- **DATA LISTING**

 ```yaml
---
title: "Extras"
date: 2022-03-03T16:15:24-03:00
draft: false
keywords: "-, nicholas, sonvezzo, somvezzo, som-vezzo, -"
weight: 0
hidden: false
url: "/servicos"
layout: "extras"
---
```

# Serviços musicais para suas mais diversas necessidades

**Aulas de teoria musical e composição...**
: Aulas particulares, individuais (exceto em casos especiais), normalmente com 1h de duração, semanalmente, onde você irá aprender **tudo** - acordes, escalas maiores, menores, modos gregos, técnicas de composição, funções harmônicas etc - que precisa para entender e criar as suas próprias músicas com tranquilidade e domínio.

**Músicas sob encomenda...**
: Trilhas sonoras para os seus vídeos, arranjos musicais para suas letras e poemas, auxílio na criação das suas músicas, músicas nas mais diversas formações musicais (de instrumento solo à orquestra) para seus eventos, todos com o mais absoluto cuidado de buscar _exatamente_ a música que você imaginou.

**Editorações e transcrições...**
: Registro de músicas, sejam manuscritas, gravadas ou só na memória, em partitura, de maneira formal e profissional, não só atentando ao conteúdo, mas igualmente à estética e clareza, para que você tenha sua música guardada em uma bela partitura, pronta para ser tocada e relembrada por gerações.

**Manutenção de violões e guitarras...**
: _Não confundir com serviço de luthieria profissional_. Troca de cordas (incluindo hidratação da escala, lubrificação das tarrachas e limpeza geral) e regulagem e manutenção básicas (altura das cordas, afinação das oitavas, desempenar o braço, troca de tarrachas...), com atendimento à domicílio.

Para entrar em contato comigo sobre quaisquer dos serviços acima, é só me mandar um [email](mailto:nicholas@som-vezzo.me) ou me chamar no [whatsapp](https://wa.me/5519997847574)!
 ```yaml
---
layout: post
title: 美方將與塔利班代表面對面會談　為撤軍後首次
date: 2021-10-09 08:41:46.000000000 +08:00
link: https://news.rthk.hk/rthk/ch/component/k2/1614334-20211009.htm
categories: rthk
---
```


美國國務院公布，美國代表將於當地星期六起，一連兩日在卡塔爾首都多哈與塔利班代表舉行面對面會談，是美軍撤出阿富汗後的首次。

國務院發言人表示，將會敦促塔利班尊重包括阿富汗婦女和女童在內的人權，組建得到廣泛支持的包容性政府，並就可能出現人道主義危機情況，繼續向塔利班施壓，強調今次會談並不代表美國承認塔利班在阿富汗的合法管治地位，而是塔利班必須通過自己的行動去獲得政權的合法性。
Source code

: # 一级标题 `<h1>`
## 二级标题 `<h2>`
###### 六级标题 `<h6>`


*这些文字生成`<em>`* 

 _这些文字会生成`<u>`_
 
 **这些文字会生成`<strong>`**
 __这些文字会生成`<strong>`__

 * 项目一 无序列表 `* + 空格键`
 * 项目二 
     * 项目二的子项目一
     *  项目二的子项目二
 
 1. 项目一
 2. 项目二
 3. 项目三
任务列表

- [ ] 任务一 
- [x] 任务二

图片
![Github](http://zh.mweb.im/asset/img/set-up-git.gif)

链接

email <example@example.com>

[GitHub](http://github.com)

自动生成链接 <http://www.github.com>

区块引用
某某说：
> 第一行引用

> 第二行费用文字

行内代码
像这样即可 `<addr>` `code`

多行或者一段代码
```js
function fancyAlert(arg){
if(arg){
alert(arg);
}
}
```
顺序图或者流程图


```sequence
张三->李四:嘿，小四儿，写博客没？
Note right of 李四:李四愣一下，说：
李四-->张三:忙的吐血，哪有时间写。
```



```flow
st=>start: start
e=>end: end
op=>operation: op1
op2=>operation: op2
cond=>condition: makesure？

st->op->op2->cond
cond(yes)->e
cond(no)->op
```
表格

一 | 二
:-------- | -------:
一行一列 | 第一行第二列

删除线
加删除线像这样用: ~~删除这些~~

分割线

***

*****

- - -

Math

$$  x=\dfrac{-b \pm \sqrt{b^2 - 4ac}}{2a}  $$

- **ASSIGNED TASK**
Extract every line above containing the word "mais".

- **WRITTEN RESPONSE**
# Serviços musicais para suas mais diversas necessidades
: Trilhas sonoras para os seus vídeos, arranjos musicais para suas letras e poemas, auxílio na criação das suas músicas, músicas nas mais diversas formações musicais (de instrumento solo à orquestra) para seus eventos, todos com o mais absoluto cuidado de buscar _exatamente_ a música que você imaginou.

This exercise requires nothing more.